[Records supplied — start]

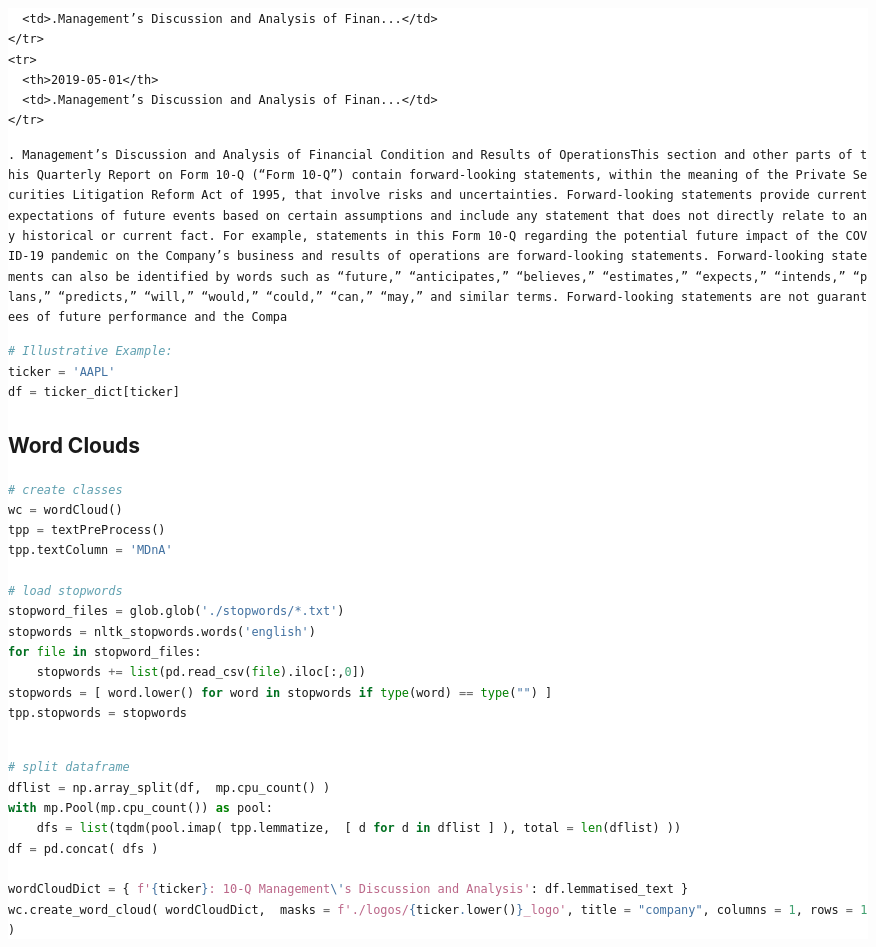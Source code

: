       <td>.Management’s Discussion and Analysis of Finan...</td>
    </tr>
    <tr>
      <th>2019-05-01</th>
      <td>.Management’s Discussion and Analysis of Finan...</td>
    </tr>
  </tbody>
</table>
</div>


    . Management’s Discussion and Analysis of Financial Condition and Results of OperationsThis section and other parts of this Quarterly Report on Form 10-Q (“Form 10-Q”) contain forward-looking statements, within the meaning of the Private Securities Litigation Reform Act of 1995, that involve risks and uncertainties. Forward-looking statements provide current expectations of future events based on certain assumptions and include any statement that does not directly relate to any historical or current fact. For example, statements in this Form 10-Q regarding the potential future impact of the COVID-19 pandemic on the Company’s business and results of operations are forward-looking statements. Forward-looking statements can also be identified by words such as “future,” “anticipates,” “believes,” “estimates,” “expects,” “intends,” “plans,” “predicts,” “will,” “would,” “could,” “can,” “may,” and similar terms. Forward-looking statements are not guarantees of future performance and the Compa



```python
# Illustrative Example:
ticker = 'AAPL'
df = ticker_dict[ticker]
```

## Word Clouds


```python
# create classes
wc = wordCloud()
tpp = textPreProcess()
tpp.textColumn = 'MDnA'

# load stopwords
stopword_files = glob.glob('./stopwords/*.txt')
stopwords = nltk_stopwords.words('english')
for file in stopword_files:
    stopwords += list(pd.read_csv(file).iloc[:,0])
stopwords = [ word.lower() for word in stopwords if type(word) == type("") ]
tpp.stopwords = stopwords



```


```python
# split dataframe
dflist = np.array_split(df,  mp.cpu_count() )
with mp.Pool(mp.cpu_count()) as pool:
    dfs = list(tqdm(pool.imap( tpp.lemmatize,  [ d for d in dflist ] ), total = len(dflist) ))
df = pd.concat( dfs )

wordCloudDict = { f'{ticker}: 10-Q Management\'s Discussion and Analysis': df.lemmatised_text }
wc.create_word_cloud( wordCloudDict,  masks = f'./logos/{ticker.lower()}_logo', title = "company", columns = 1, rows = 1 )

```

[Records supplied — finish]

Task to complete
Report back every line of the entries in which "ticker" occurs.

Task output
ticker = 'AAPL'
df = ticker_dict[ticker]
wordCloudDict = { f'{ticker}: 10-Q Management\'s Discussion and Analysis': df.lemmatised_text }
wc.create_word_cloud( wordCloudDict,  masks = f'./logos/{ticker.lower()}_logo', title = "company", columns = 1, rows = 1 )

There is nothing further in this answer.